* [Your assignment]
Filter the listing below, copying every line in which the word "application" appears.
▬▬▬▬▬▬
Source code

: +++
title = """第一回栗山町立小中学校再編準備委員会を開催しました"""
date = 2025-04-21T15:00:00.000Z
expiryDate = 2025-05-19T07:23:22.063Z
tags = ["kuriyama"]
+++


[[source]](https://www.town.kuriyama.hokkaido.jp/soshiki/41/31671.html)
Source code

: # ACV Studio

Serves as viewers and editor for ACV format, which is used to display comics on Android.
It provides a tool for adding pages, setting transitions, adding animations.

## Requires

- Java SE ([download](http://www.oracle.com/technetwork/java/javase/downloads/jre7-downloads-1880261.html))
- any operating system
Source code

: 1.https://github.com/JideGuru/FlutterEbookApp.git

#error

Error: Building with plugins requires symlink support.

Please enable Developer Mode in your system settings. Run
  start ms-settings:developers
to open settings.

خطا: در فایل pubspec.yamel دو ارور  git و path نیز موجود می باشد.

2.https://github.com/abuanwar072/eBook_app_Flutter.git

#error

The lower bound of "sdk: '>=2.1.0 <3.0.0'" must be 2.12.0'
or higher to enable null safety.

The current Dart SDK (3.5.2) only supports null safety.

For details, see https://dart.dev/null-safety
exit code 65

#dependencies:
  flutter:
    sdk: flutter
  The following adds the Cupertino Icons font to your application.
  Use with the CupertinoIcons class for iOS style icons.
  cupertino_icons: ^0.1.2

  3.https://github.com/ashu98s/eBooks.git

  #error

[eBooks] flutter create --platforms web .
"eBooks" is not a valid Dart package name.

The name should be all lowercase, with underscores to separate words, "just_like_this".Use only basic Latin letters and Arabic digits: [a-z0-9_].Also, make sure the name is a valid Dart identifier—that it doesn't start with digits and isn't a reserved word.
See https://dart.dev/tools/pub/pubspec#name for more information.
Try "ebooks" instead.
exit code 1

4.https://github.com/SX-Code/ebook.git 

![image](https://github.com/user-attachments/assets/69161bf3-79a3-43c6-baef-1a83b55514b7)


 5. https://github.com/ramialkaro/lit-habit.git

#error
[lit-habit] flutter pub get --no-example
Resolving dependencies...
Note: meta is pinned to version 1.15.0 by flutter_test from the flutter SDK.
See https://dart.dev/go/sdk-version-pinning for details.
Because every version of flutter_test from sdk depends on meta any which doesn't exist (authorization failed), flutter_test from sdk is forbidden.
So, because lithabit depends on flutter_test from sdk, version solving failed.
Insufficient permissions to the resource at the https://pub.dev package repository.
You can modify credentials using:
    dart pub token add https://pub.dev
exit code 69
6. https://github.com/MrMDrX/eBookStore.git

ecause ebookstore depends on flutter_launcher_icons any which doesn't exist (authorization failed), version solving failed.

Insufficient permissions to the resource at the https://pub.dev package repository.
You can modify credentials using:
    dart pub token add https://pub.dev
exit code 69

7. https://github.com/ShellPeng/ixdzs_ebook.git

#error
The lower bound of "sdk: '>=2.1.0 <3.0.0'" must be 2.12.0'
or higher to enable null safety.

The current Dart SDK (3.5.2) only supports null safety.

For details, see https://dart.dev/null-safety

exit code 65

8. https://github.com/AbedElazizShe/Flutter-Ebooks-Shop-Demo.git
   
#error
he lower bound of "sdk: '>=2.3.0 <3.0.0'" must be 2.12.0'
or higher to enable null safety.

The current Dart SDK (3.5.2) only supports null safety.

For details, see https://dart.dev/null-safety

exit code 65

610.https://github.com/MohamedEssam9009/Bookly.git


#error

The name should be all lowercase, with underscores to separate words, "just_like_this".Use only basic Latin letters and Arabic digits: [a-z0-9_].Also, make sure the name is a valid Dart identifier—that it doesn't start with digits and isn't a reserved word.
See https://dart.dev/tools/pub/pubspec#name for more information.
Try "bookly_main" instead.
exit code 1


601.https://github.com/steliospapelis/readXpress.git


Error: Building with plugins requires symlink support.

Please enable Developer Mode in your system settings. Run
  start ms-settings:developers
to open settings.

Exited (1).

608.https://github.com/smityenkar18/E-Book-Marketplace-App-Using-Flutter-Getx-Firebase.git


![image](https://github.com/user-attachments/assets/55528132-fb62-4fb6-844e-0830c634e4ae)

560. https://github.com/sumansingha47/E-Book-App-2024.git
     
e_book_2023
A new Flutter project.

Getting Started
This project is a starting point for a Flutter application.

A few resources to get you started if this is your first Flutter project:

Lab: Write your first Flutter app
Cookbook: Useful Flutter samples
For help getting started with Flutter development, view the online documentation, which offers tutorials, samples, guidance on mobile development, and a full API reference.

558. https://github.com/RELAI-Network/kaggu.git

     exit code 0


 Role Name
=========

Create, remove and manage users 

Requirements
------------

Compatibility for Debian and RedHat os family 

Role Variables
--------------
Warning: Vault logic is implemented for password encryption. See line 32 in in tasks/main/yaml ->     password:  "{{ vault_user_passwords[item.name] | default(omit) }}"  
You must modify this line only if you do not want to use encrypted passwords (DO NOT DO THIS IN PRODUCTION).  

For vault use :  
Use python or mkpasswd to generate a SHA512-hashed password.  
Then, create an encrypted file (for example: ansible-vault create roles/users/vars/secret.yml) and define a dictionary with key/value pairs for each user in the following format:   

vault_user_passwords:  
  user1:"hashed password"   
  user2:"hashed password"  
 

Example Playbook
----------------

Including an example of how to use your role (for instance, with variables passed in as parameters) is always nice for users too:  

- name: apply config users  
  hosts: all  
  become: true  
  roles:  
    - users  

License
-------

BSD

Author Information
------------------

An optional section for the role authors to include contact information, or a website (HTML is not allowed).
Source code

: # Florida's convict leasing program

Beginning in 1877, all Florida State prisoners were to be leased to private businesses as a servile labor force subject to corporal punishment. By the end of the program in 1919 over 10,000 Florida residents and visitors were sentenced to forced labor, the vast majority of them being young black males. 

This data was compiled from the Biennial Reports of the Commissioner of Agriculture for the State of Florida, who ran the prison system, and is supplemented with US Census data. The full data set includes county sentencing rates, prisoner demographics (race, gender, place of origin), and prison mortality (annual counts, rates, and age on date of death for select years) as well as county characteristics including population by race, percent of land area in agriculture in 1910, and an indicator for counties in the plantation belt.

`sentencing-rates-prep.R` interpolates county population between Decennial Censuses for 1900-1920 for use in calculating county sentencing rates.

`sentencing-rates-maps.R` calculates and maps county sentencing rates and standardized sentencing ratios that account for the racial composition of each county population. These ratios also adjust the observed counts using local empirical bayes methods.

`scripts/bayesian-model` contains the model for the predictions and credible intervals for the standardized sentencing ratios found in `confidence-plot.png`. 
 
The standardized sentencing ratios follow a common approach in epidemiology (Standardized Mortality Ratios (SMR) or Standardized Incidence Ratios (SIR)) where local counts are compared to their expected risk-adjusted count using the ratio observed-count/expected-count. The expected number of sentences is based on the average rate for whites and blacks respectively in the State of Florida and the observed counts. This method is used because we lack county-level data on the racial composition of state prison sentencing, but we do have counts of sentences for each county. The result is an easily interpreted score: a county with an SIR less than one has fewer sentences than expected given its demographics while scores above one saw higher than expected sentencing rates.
▬▬▬▬▬▬
* [Output]
  The following adds the Cupertino Icons font to your application.
This project is a starting point for a Flutter application.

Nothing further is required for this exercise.